Sabino Cassese, Corriere della Sera 8/3/2015, 8 marzo 2015
IL PERCORSO A OSTACOLI DI UNA RIFORMA NECESSARIA
Il disegno di legge sulla riorganizzazione della Pubblica amministrazione fu presentato al Parlamento il 23 luglio dello scorso anno. Da sette mesi è fermo alla commissione Affari costituzionali del Senato, che deve esaminarlo in sede referente. La Commissione ha dovuto dedicare due mesi all’esame della legge elettorale. Poi, ritornata alla riforma della Pubblica amministrazione, è stata costretta ad attendere i pareri di 14 commissioni, e in particolare quelli della commissione Bilancio, a loro volta condizionati dalle relazioni tecniche della Ragioneria generale dello Stato. Sono piovuti emendamenti e sub-emendamenti. Forse siamo arrivati alla settimana decisiva. E tra quindici giorni il disegno di legge potrebbe passare in Aula per essere discusso e approvato, salvo cominciare lo stesso percorso alla Camera dei deputati. Insomma, sembra un caso di scuola per spiegare gli inconvenienti del parlamentarismo e del bicameralismo. Si è lamentato di questa situazione anche il presidente del Consiglio dei ministri, consapevole che questa è la terza gamba del suo progetto di riforma istituzionale, accanto alle modificazioni costituzionali e alla legge elettorale
C’è una ragione di questo lentissimo procedere? Il disegno di legge è ambizioso. Ma è quello di cui il Paese ha bisogno, considerato che tutti si lamentano delle disfunzioni amministrative. Contiene undici diverse deleghe, di cui alcune multiple. Ma queste erano necessarie perché nessun Parlamento al mondo riuscirebbe a regolare nei particolari il complesso universo amministrativo. Tocca molte materie, dall’organizzazione periferica dello Stato al Corpo forestale, dalle forze di polizia all’attuale dirigenza, dai segretari comunali alle Camere di commercio. Ma anche questo era necessario, perché se tutto resta come è oggi, tutto continua a funzionare male. E allora sarebbe compito del Parlamento procedere speditamente, non farsi frenare dai mille interessi in gioco, non rivendicare le proprie prerogative senza nello stesso tempo far fronte alle proprie responsabilità. È evidente che ogni articolo di un disegno di legge di questa natura ha un nemico pronto a rallentare e a opporsi. Ma il Parlamento non deve solo ascoltare, deve anche convincersi e decidere.

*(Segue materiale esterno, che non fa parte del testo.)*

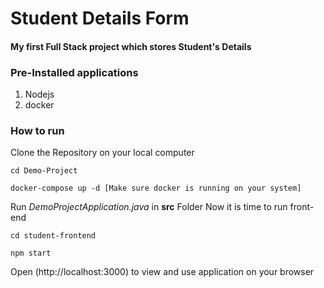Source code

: # Student Details Form

#### My first Full Stack project which stores Student's Details

### Pre-Installed applications
1. Nodejs
2. docker

### How to run

Clone the Repository on your local computer
```
cd Demo-Project
```
```
docker-compose up -d [Make sure docker is running on your system]
```
Run *DemoProjectApplication.java* in **src** Folder
Now it is time to run front-end
```
cd student-frontend
```
```
npm start
```
Open (http://localhost:3000) to view and use application on your browser
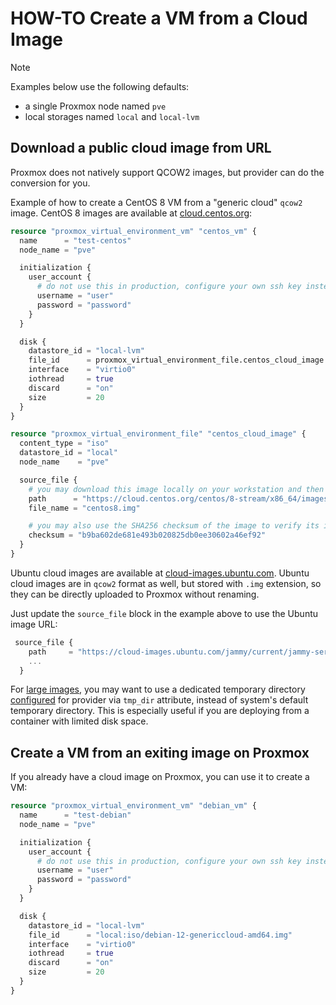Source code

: # HOW-TO Create a VM from a Cloud Image

> [!NOTE]
> Examples below use the following defaults:
>
> - a single Proxmox node named `pve`
> - local storages named `local` and `local-lvm`

## Download a public cloud image from URL

Proxmox does not natively support QCOW2 images, but provider can do the conversion for you.

Example of how to create a CentOS 8 VM from a "generic cloud" `qcow2` image. CentOS 8 images are available at [cloud.centos.org](https://cloud.centos.org/centos/8-stream/x86_64/images/):

```terraform
resource "proxmox_virtual_environment_vm" "centos_vm" {
  name      = "test-centos"
  node_name = "pve"

  initialization {
    user_account {
      # do not use this in production, configure your own ssh key instead!
      username = "user"
      password = "password"
    }
  }

  disk {
    datastore_id = "local-lvm"
    file_id      = proxmox_virtual_environment_file.centos_cloud_image.id
    interface    = "virtio0"
    iothread     = true
    discard      = "on"
    size         = 20
  }
}

resource "proxmox_virtual_environment_file" "centos_cloud_image" {
  content_type = "iso"
  datastore_id = "local"
  node_name    = "pve"

  source_file {
    # you may download this image locally on your workstation and then use the local path instead of the remote URL
    path      = "https://cloud.centos.org/centos/8-stream/x86_64/images/CentOS-Stream-GenericCloud-8-20231113.0.x86_64.qcow2"
    file_name = "centos8.img"

    # you may also use the SHA256 checksum of the image to verify its integrity
    checksum = "b9ba602de681e493b020825db0ee30602a46ef92"
  }
}
```

Ubuntu cloud images are available at [cloud-images.ubuntu.com](https://cloud-images.ubuntu.com/). Ubuntu cloud images are in `qcow2` format as well, but stored with `.img` extension, so they can be directly uploaded to Proxmox without renaming.

Just update the `source_file` block in the example above to use the Ubuntu image URL:

```terraform
 source_file {
    path     = "https://cloud-images.ubuntu.com/jammy/current/jammy-server-cloudimg-amd64.img"
    ...
  }
```

For [large images](https://registry.terraform.io/providers/bpg/proxmox/latest/docs/resources/virtual_environment_file#important-notes), you may want to use a dedicated temporary directory [configured](https://registry.terraform.io/providers/bpg/proxmox/latest/docs#tmp_dir) for provider via `tmp_dir` attribute, instead of system's default temporary directory. This is especially useful if you are deploying from a container with limited disk space.

## Create a VM from an exiting image on Proxmox

If you already have a cloud image on Proxmox, you can use it to create a VM:

```terraform
resource "proxmox_virtual_environment_vm" "debian_vm" {
  name      = "test-debian"
  node_name = "pve"

  initialization {
    user_account {
      # do not use this in production, configure your own ssh key instead!
      username = "user"
      password = "password"
    }
  }

  disk {
    datastore_id = "local-lvm"
    file_id      = "local:iso/debian-12-genericcloud-amd64.img"
    interface    = "virtio0"
    iothread     = true
    discard      = "on"
    size         = 20
  }
}
```
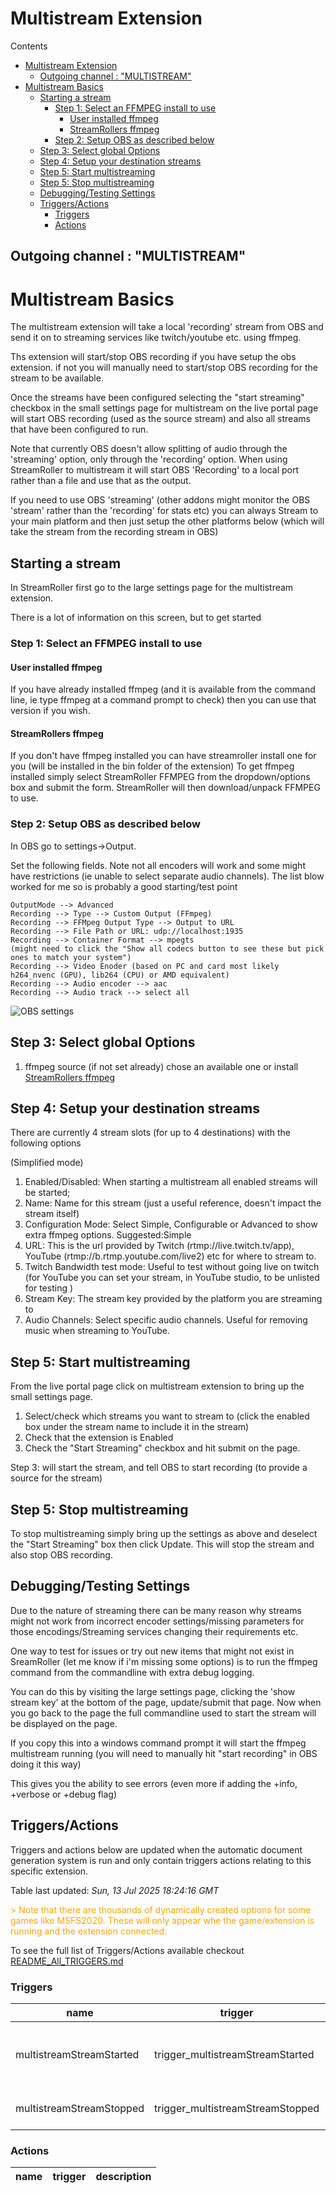 <!-- this file will be auto updated for triggers and actions when the apidocs automatic
document builder is run.
To have the triggers and actions inserted do not remove the tags 'ReplaceTAGFor...' below
To run go to 'StreamRoller\docs\apidocs' and run 'node readmebuilder.mjs'
The script will parse files in the extensions directory looking for "triggersandactions ="
if found it will attempt to load hte file and use the exported 'triggersandactions' variable
to create the tables shown in the parsed README.md files
This was the only way I could find to autoupdate the triggers and actions lists
 -->
# Multistream Extension

Contents

- [Multistream Extension](#multistream-extension)
  - [Outgoing channel : "MULTISTREAM"](#outgoing-channel--multistream)
- [Multistream Basics](#multistream-basics)
  - [Starting a stream](#starting-a-stream)
    - [Step 1: Select an FFMPEG install to use](#step-1-select-an-ffmpeg-install-to-use)
      - [User installed ffmpeg](#user-installed-ffmpeg)
      - [StreamRollers ffmpeg](#streamrollers-ffmpeg)
    - [Step 2: Setup OBS as described below](#step-2-setup-obs-as-described-below)
  - [Step 3: Select global Options](#step-3-select-global-options)
  - [Step 4: Setup your destination streams](#step-4-setup-your-destination-streams)
  - [Step 5: Start multistreaming](#step-5-start-multistreaming)
  - [Step 5: Stop multistreaming](#step-5-stop-multistreaming)
  - [Debugging/Testing Settings](#debuggingtesting-settings)
  - [Triggers/Actions](#triggersactions)
    - [Triggers](#triggers)
    - [Actions](#actions)

## Outgoing channel : "MULTISTREAM"

# Multistream Basics

The multistream extension will take a local 'recording' stream from OBS and send it on to streaming services like twitch/youtube etc. using ffmpeg.

Ths extension will start/stop OBS recording if you have setup the obs extension. if not you will manually need to start/stop OBS recording for the stream to be available.

Once the streams have been configured selecting the "start streaming" checkbox in the small settings page for multistream on the live portal page will start OBS recording (used as the source stream) and also all streams that have been configured to run.

Note that currently OBS doesn't allow splitting of audio through the 'streaming' option, only through the 'recording' option. When using StreamRoller to multistream it will start OBS 'Recording' to a local port rather than a file and use that as the output.

If you need to use OBS 'streaming' (other addons might monitor the OBS 'stream' rather than the 'recording' for stats etc) you can always Stream to your main platform and then just setup the other platforms below (which will take the stream from the recording stream in OBS)

## Starting a stream

In StreamRoller first go to the large settings page for the multistream extension.

There is a lot of information on this screen, but to get started

### Step 1: Select an FFMPEG install to use

#### User installed ffmpeg

If you have already installed ffmpeg (and it is available from the command line, ie type ffmpeg at a command prompt to check) then you can use that version if you wish.

#### StreamRollers ffmpeg

If you don't have ffmpeg installed you can have streamroller install one for you (will be installed in the bin folder of the extension)
To get ffmpeg installed simply select StreamRoller FFMPEG from the dropdown/options box and submit the form. StreamRoller will then download/unpack FFMPEG to use.

### Step 2: Setup OBS as described below

In OBS go to settings->Output.

Set the following fields. Note not all encoders will work and some might have restrictions (ie unable to select separate audio channels). The list blow worked for me so is probably a good starting/test point

```text
OutputMode --> Advanced
Recording --> Type --> Custom Output (FFmpeg)
Recording --> FFMpeg Output Type --> Output to URL 
Recording --> File Path or URL: udp://localhost:1935
Recording --> Container Format --> mpegts
(might need to click the "Show all codecs button to see these but pick ones to match your system")
Recording --> Video Enoder (based on PC and card most likely h264_nvenc (GPU), lib264 (CPU) or AMD equivalent)
Recording --> Audio encoder --> aac
Recording --> Audio track --> select all
```

<img src="https://raw.githubusercontent.com/SilenusTA/StreamRoller/refs/heads/master/extensions/multistream/images/OBS_Settings.png" title="OBS settings" alt="OBS settings">

## Step 3: Select global Options

1) ffmpeg source (if not set already) chose an available one or install [StreamRollers ffmpeg](#streamrollers-ffmpeg)

## Step 4: Setup your destination streams

There are currently 4 stream slots (for up to 4 destinations) with the following options

(Simplified mode)

1) Enabled/Disabled: When starting a multistream all enabled streams will be started;
2) Name: Name for this stream (just a useful reference, doesn't impact the stream itself)
3) Configuration Mode: Select Simple, Configurable or Advanced to show extra ffmpeg options. Suggested:Simple
4) URL: This is the url provided by Twitch (rtmp://live.twitch.tv/app), YouTube (rtmp://b.rtmp.youtube.com/live2) etc for where to stream to.
5) Twitch Bandwidth test mode: Useful to test without going live on twitch (for YouTube you can set your stream, in YouTube studio, to be unlisted for testing )
6) Stream Key: The stream key provided by the platform you are streaming to
7) Audio Channels: Select specific audio channels. Useful for removing music when streaming to YouTube.

## Step 5: Start multistreaming

From the live portal page click on multistream extension to bring up the small settings page.

1) Select/check which streams you want to stream to (click the enabled box under the stream name to include it in the stream)
2) Check that the extension is Enabled
3) Check the "Start Streaming" checkbox and hit submit on the page.

Step 3: will start the stream, and tell OBS to start recording (to provide a source for the stream)

## Step 5: Stop multistreaming

To stop multistreaming simply bring up the settings as above and deselect the "Start Streaming" box then click Update. This will stop the stream and also stop OBS recording.

## Debugging/Testing Settings

Due to the nature of streaming there can be many reason why streams might not work from incorrect encoder settings/missing parameters for those encodings/Streaming services changing their requirements etc.

One way to test for issues or try out new items that might not exist in SreamRoller (let me know if i'm missing some options) is to run the ffmpeg command from the commandline with extra debug logging.

You can do this by visiting the large settings page, clicking the 'show stream key' at the bottom of the page, update/submit that page. Now when you go back to the page the full commandline used to start the stream will be displayed on the page.

If you copy this into a windows command prompt it will start the ffmpeg multistream running (you will need to manually hit "start recording" in OBS doing it this way)

This gives you the ability to see errors (even more if adding the +info, +verbose or +debug flag)

## Triggers/Actions



Triggers and actions below are updated when the automatic document generation system is run and only contain triggers actions relating to this specific extension.

Table last updated: *Sun, 13 Jul 2025 18:24:16 GMT*

<div style='color:orange'>> Note that there are thousands of dynamically created options for some games like MSFS2020. These will only appear whe the game/extension is running and the extension connected.</div>

To see the full list of Triggers/Actions available checkout [README_All_TRIGGERS.md](https://github.com/SilenusTA/StreamRoller/blob/master/README_All_TRIGGERS.md)

### Triggers

| name | trigger | description |
| --- | --- | --- |
| multistreamStreamStarted | trigger_multistreamStreamStarted | A Stream has been started to the destination |
| multistreamStreamStopped | trigger_multistreamStreamStopped | A Stream has been stopped |


### Actions

| name | trigger | description |
| --- | --- | --- |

Credo che neppure il governo sia immune da colpe. Avrebbe dovuto e dovrebbe ricordare ogni giorno che questa è una priorità. Che si ha un bel chiedere fisco più giusto, cittadino meglio servito, sanità più funzionante, scuola più moderna, se la macchina del fisco, dei servizi sociali, della sanità, della scuola ha strutture arcaiche, procedure lente, personale mal scelto e poco motivato. Che la Pubblica amministrazione è la più grande azienda del Paese: se essa funziona male, il Paese funziona male.
Infine, Parlamento, governo e la stessa Pubblica amministrazione dovrebbero ricordare — come amava dire Filippo Turati — che le tranvie non stanno lì per dare lavoro ai tranvieri, ma per trasportare la gente. In altre parole, che l’obiettivo da perseguire è di fornire un miglior servizio ai cittadini, non di ascoltare gli interessi degli addetti ai lavori.